Andrew's bi-monthly news for the gardens at Northcote
MAY / JUNE 2006
Although we have passed from winter into spring on the 21st of March, the spring equinox [equal night], the point where day and night length are equal, the time between the spring equinox on March 21st and the autumn equinox on September 23rd day length is longer than night, being at its longest on Midsummer’s day, it doesn’t look or feel spring like. Having looked back at my diaries for the past few years we seem to be a month behind! Added to this the winter has been harder than previous ones, it seems we get a hard winter every 21 years, 1942, 1963, 1984, 2005, causing the loss of many of our winter salad crops.
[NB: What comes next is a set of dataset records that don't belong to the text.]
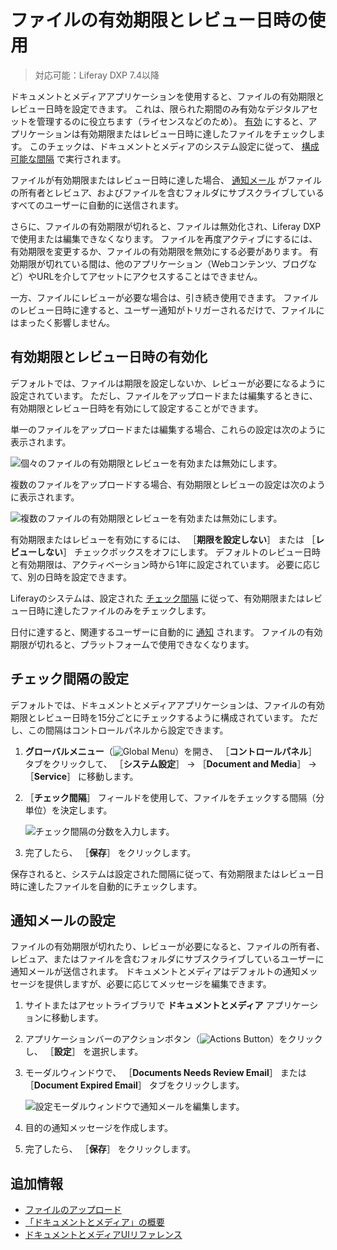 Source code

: # ファイルの有効期限とレビュー日時の使用

> 対応可能：Liferay DXP 7.4以降

ドキュメントとメディアアプリケーションを使用すると、ファイルの有効期限とレビュー日時を設定できます。 これは、限られた期間のみ有効なデジタルアセットを管理するのに役立ちます（ライセンスなどのため）。 [有効](#enabling-expiration-and-review-dates) にすると、アプリケーションは有効期限またはレビュー日時に達したファイルをチェックします。 このチェックは、ドキュメントとメディアのシステム設定に従って、 [構成可能な間隔](#configuring-the-check-interval) で実行されます。

ファイルが有効期限またはレビュー日時に達した場合、 [通知メール](#configuring-notification-emails) がファイルの所有者とレビュア、およびファイルを含むフォルダにサブスクライブしているすべてのユーザーに自動的に送信されます。

さらに、ファイルの有効期限が切れると、ファイルは無効化され、Liferay DXPで使用または編集できなくなります。 ファイルを再度アクティブにするには、有効期限を変更するか、ファイルの有効期限を無効にする必要があります。 有効期限が切れている間は、他のアプリケーション（Webコンテンツ、ブログなど）やURLを介してアセットにアクセスすることはできません。

一方、ファイルにレビューが必要な場合は、引き続き使用できます。 ファイルのレビュー日時に達すると、ユーザー通知がトリガーされるだけで、ファイルにはまったく影響しません。

<a name="有効期限とレビュー日時の有効化" />

## 有効期限とレビュー日時の有効化

デフォルトでは、ファイルは期限を設定しないか、レビューが必要になるように設定されています。 ただし、ファイルをアップロードまたは編集するときに、有効期限とレビュー日時を有効にして設定することができます。

単一のファイルをアップロードまたは編集する場合、これらの設定は次のように表示されます。

![個々のファイルの有効期限とレビューを有効または無効にします。](./using-file-expiration-and-review-dates/images/01.png)

複数のファイルをアップロードする場合、有効期限とレビューの設定は次のように表示されます。

![複数のファイルの有効期限とレビューを有効または無効にします。](./using-file-expiration-and-review-dates/images/02.png)

有効期限またはレビューを有効にするには、 ［**期限を設定しない**］ または ［**レビューしない**］ チェックボックスをオフにします。 デフォルトのレビュー日時と有効期限は、アクティベーション時から1年に設定されています。 必要に応じて、別の日時を設定できます。

Liferayのシステムは、設定された [チェック間隔](#configuring-the-check-interval) に従って、有効期限またはレビュー日時に達したファイルのみをチェックします。

日付に達すると、関連するユーザーに自動的に [通知](#configuring-notification-emails) されます。 ファイルの有効期限が切れると、プラットフォームで使用できなくなります。

<a name="チェック間隔の設定" />

## チェック間隔の設定

デフォルトでは、ドキュメントとメディアアプリケーションは、ファイルの有効期限とレビュー日時を15分ごとにチェックするように構成されています。 ただし、この間隔はコントロールパネルから設定できます。

1. **グローバルメニュー**（![Global Menu](../../../images/icon-applications-menu.png)）を開き、 ［**コントロールパネル**］ タブをクリックして、 ［**システム設定**］ &rarr; ［**Document and Media**］ &rarr; ［**Service**］ に移動します。

1. ［**チェック間隔**］ フィールドを使用して、ファイルをチェックする間隔（分単位）を決定します。

   ![チェック間隔の分数を入力します。](./using-file-expiration-and-review-dates/images/03.png)

1. 完了したら、 ［**保存**］ をクリックします。

保存されると、システムは設定された間隔に従って、有効期限またはレビュー日時に達したファイルを自動的にチェックします。

<a name="通知メールの設定" />

## 通知メールの設定

ファイルの有効期限が切れたり、レビューが必要になると、ファイルの所有者、レビュア、またはファイルを含むフォルダにサブスクライブしているユーザーに通知メールが送信されます。 ドキュメントとメディアはデフォルトの通知メッセージを提供しますが、必要に応じてメッセージを編集できます。

1. サイトまたはアセットライブラリで **ドキュメントとメディア** アプリケーションに移動します。

1. アプリケーションバーのアクションボタン（![Actions Button](../../../images/icon-actions.png)）をクリックし、 ［**設定**］ を選択します。

1. モーダルウィンドウで、 ［**Documents Needs Review Email**］ または ［**Document Expired Email**］ タブをクリックします。

   ![設定モーダルウィンドウで通知メールを編集します。](./using-file-expiration-and-review-dates/images/04.png)

1. 目的の通知メッセージを作成します。

1. 完了したら、 ［**保存**］ をクリックします。

<a name="追加情報" />

## 追加情報

* [ファイルのアップロード](./uploading-files.md)
* [「ドキュメントとメディア」の概要](../documents-and-media-overview.md)
* [ドキュメントとメディアUIリファレンス](../documents-and-media-ui-reference.md)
The spring flowering bulbs I planted in autumn though are starting to give a good show, including several types of snowdrop species, crocus and iris, mixed dwarf daffodils and narcissi, blue and pink muscari [grape hyacinth], species tulips and winter aconites, to be followed soon by fritillarias and others. If you are a lover of spring flowering bulbs my advice is to plant them in a grassy area which can be left unmown into Midsummer, this way they will not get disturbed or dug up in your flower borders and will self seed and multiply. If you choose you varieties carefully you will have colour from January until Midsummer and as many species varieties are small you will appreciate them better in a grassy area. Just remember to order them in late summer, scatter them on your lawn and plant them where they fall giving a natural appearance.
The lateness of the season has been due to the winds being predominantly easterly, wind in the east is no good to man nor beast, when the wind is the east nothing grows or prospers, westerly winds cross the Atlantic Ocean and are warm and moist, easterly winds cross continental Europe and Asia and are colder and drier.
It is all very well to read a gardening book or seed catalogue as to when to sow seed, but if soil conditions are not favourable you will be wasting your efforts. Once milder weather does arrive though most later seeds catch up with earlier sowings. Often at the end of winter your lawn will be looking poor and weary, now is the time to get it tidied up in readiness for summer. You will probably find it covered in worm casts, these are good fertiliser and should be brushed into your lawn on a dry day, then you can apply weed and feed and mosskiller. Nowadays this can often be applied in one go, just make sure you spread it evenly, you will see it later if you don’t, and try to apply it when rain is expected with a few days.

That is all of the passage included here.